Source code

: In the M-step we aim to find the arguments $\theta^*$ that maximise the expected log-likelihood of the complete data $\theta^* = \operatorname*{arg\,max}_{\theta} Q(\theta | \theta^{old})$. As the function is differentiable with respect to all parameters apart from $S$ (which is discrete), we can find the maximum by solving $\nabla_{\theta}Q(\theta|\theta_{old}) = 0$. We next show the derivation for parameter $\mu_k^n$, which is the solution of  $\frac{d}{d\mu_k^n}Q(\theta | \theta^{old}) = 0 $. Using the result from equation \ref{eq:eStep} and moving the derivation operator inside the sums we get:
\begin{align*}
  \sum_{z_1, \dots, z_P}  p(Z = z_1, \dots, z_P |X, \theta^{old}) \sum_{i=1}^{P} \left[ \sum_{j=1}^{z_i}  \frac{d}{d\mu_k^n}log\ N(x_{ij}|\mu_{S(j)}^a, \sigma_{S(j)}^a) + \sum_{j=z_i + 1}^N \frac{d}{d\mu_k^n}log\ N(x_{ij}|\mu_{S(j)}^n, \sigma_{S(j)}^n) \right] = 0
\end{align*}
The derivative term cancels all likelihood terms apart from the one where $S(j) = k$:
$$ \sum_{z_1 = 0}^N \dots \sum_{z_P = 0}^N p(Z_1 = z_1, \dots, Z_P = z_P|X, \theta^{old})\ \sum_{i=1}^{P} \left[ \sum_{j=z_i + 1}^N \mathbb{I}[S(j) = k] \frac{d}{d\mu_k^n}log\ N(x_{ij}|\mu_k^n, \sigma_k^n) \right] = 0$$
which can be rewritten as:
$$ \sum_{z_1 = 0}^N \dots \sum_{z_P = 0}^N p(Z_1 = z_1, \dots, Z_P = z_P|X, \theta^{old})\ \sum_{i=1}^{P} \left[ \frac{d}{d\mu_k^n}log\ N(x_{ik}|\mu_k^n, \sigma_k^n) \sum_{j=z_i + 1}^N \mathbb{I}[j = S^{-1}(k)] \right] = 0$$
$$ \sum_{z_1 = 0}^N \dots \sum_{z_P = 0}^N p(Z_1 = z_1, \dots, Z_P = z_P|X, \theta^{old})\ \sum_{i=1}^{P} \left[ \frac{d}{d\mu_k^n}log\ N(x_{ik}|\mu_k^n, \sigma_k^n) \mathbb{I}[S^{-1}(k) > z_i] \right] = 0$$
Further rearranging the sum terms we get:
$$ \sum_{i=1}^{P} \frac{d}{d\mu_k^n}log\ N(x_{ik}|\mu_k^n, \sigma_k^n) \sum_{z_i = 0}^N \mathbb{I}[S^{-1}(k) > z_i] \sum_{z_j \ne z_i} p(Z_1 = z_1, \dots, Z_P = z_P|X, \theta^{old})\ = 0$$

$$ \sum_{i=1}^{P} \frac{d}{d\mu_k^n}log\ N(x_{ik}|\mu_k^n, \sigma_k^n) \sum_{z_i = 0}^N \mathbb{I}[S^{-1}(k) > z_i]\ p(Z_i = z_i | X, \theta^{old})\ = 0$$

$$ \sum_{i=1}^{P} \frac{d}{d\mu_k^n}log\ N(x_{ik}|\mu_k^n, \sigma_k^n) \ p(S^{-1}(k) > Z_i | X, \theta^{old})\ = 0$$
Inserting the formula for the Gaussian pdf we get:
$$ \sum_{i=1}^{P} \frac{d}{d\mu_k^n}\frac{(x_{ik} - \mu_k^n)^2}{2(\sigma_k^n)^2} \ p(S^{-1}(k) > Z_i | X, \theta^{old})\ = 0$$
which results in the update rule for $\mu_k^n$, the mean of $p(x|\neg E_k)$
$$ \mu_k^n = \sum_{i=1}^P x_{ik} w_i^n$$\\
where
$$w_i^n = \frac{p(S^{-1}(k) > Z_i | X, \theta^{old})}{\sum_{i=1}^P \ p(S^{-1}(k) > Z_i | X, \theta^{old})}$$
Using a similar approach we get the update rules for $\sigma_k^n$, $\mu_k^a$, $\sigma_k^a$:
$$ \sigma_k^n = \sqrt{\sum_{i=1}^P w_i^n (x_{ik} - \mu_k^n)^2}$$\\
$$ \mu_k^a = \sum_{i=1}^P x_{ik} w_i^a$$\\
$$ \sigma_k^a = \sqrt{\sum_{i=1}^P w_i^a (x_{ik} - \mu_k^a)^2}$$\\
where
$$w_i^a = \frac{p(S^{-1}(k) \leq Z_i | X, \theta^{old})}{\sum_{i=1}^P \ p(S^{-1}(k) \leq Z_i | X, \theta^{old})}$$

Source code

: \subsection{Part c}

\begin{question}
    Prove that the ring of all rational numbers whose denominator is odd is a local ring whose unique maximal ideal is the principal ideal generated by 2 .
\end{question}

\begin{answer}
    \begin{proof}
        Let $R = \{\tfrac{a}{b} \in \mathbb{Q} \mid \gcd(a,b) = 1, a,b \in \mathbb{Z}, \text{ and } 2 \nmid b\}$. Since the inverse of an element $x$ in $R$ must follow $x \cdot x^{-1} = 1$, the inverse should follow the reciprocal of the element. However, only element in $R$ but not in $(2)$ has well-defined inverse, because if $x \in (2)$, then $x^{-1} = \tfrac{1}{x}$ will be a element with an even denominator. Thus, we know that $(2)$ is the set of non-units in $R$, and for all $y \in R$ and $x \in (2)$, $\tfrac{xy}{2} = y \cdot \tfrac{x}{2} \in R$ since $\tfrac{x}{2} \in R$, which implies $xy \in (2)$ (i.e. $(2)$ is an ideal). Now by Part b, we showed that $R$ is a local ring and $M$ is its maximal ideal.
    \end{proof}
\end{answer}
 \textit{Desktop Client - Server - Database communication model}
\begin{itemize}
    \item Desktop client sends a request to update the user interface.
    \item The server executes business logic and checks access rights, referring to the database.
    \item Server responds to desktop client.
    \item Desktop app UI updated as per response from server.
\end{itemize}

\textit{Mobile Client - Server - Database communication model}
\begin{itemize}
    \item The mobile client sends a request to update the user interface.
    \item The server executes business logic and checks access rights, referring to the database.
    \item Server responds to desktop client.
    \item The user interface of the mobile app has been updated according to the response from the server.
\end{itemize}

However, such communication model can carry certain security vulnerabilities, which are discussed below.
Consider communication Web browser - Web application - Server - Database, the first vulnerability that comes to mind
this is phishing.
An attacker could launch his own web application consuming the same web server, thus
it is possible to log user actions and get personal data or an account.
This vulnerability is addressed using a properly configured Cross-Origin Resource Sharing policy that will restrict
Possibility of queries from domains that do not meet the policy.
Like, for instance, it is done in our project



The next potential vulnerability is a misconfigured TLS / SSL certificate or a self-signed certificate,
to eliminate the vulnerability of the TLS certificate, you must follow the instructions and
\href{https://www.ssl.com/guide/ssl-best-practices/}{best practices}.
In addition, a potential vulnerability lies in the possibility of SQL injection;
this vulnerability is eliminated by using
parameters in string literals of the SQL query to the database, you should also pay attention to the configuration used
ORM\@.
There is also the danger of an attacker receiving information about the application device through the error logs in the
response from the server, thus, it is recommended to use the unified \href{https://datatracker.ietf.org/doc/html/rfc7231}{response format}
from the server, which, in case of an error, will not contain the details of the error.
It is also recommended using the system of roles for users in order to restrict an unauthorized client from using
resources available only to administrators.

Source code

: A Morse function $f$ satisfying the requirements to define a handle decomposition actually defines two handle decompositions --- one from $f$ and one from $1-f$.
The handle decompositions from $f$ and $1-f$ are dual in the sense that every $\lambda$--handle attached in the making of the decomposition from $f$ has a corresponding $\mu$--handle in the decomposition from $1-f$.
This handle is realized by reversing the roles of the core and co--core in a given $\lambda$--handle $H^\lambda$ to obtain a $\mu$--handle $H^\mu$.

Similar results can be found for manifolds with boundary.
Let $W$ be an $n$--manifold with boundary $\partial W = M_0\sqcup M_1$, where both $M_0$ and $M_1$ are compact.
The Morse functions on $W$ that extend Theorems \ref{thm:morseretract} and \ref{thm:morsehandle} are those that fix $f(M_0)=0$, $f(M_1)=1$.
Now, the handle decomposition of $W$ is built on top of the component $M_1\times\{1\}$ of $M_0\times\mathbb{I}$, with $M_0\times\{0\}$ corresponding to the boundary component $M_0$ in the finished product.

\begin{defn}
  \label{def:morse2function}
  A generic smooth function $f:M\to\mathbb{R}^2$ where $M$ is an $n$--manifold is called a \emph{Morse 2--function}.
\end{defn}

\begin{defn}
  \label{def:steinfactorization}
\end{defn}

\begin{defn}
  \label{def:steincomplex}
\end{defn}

○ ○ ○ ○ ○ ○ ○

> [Task goal]: Across the data, pull every line containing the string "communication".

> [Finished exercise]:
 \textit{Desktop Client - Server - Database communication model}
\textit{Mobile Client - Server - Database communication model}
However, such communication model can carry certain security vulnerabilities, which are discussed below.
Consider communication Web browser - Web application - Server - Database, the first vulnerability that comes to mind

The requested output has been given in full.